-
Gittiğin yerde yazılmışınla baş başa kalacaksın ebeden; “Zâhir”in zâhir ve “Bâtın”ın bâtın olarak! Ve sen sonsuza dek, ötelerde-göklerde aramaya devam edeceksin aradıklarını!
-
Cahiller korkar, Âlimler haşyet duyar!
-
Türlü kerâmetleriyle âdeta bir sihirbaz gibi değneği ile bizi cehennemden kurtaracak “Tanrının evliyası”na inanırken, nasıl ŞEFAAT bize ulaşır?!
-
Allâh (Özümüzdeki) izin vermezken, içimizdeki şefaati reddederken; kim şefaat edebilir ki!
-
Biz, yalnızca ilim için yaratıldık!
-
Nankörlük, değerini bilmemek veya değerlendirememektir!
-
“Allâh adıyla işaret edilen”in ne olduğu kavranılmadan da, O’nun “ahlâkı” hiçbir şekilde bilinemez!
-
Yarın zorunlu olarak terk edeceğin her şeyi, bugün şuur boyutunda ihtiyârınla terk etmedikçe, onlardan bağımsızlığını elde etmedikçe, gerçek kimliğine ulaşamazsın!
-
Hayalî kavramlardan arınınız!.. Uzaklardan bir kontrol ile kimse elini oynatasıya terbiye edilemez!
-
Duyguların-yanlış değerlendirmelerin uzaktan hokus-pokusla düzeltilebileceği, ancak gerçekleşmesi mümkün olmayan bir hayaldir!..
-
Yaşam biçiminizin ve davranışlarınızdaki yanlışların kontrolü, asla mümkün değildir... Bunu ancak ilminiz kadarıyla siz başarabilirsiniz!
-
Evrensel düşünme kapasitesine ulaşmamış insanın, “yöresel şartlanmaları ve değer yargıları” olan insanın; Hz.
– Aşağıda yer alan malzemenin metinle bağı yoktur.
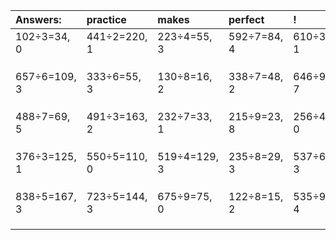 | Answers: | practice | makes | perfect | ! |
| :--- | :--- | :--- | :--- | :--- |
| 102÷3=34, 0 | 441÷2=220, 1 | 223÷4=55, 3 | 592÷7=84, 4 | 610÷3=203, 1 | 
|   |   |   |   |   | 
|   |   |   |   |   | 
|   |   |   |   |   | 
| 657÷6=109, 3 | 333÷6=55, 3 | 130÷8=16, 2 | 338÷7=48, 2 | 646÷9=71, 7 | 
|   |   |   |   |   | 
|   |   |   |   |   | 
|   |   |   |   |   | 
| 488÷7=69, 5 | 491÷3=163, 2 | 232÷7=33, 1 | 215÷9=23, 8 | 256÷4=64, 0 | 
|   |   |   |   |   | 
|   |   |   |   |   | 
|   |   |   |   |   | 
| 376÷3=125, 1 | 550÷5=110, 0 | 519÷4=129, 3 | 235÷8=29, 3 | 537÷6=89, 3 | 
|   |   |   |   |   | 
|   |   |   |   |   | 
|   |   |   |   |   | 
| 838÷5=167, 3 | 723÷5=144, 3 | 675÷9=75, 0 | 122÷8=15, 2 | 535÷9=59, 4 | 
|   |   |   |   |   | 
|   |   |   |   |   | 
|   |   |   |   |   |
Muhammed’i anlaması ve değerlendirebilmesi asla mümkün değildir!
-
“Müslim” (Müslüman), İlâhî iradeye mutlak olarak teslim olduğunu bilenin adıdır!
-
Gâfillerin veya cahillerin Kur’ân-ı Kerîm’in “RUHU”nu okuyamamaktan dolayı edinmiş oldukları yanlış kanaatler, İslâm Dini’ni bağlamaz!
-
Kur’ân-ı Kerîm’i “OKU”yamayanların yanlış yorumlarına kapılıp, İslâm’dan ve Kurân’dan mahrum kalmanın mazereti olmaz!
-
“İman”lı iseniz, bunun da alâmeti; “yanma”nızın bitmiş olması, yaşamda olan hiçbir varlığı hiçbir nedenle “suçlamamanız”dır!..
-
İnsan’a “iman” bilgisinin verilmesinin amacı, onun taşınması değil, anlamının yaşanmasıdır!
-
Hiçbir iyilik “ceza”sız kalmaz! Hiçbir yanlış da karşılıksız kalmaz! Düşünülmemesi gerekeni düşünen de, bu yüzden, bunun karşılığını mutlaka alır “Sistem” gereği!
-
Düşünce de beynin bir fiilidir! Ve kişi, fiilinden mesûldür, bunun sonucunu kaçınılmaz bir biçimde yaşayacaktır!
-
Birisini suçlamanın karşılığı; Allâh takdir ve iradesini inkâr yolundan ilerleyerek, imansızlığa kadar uzanır!
-
“Allâh Sistem ve Düzeni”nde mazerete yer yoktur; herkes bakış açısının getirdiği değerlendirmelerin ve sonucu olan davranışlarının karşılığını otomatik olarak alacaktır!
-
Yarındakiler, bugün bizi kara kara düşündürüyorsa; yarın da yakacaktır!
-
İçinde yaşadığınız “SİSTEM ve DÜZEN”, “Allâh ahlâkı”nın eseridir!
-
Devletin varoluş hikmeti, topluma hizmettir!
-
Bedenin yaşı vardır ama şuurun yaşı yoktur! Şuur yaşı, ilim yaşıdır!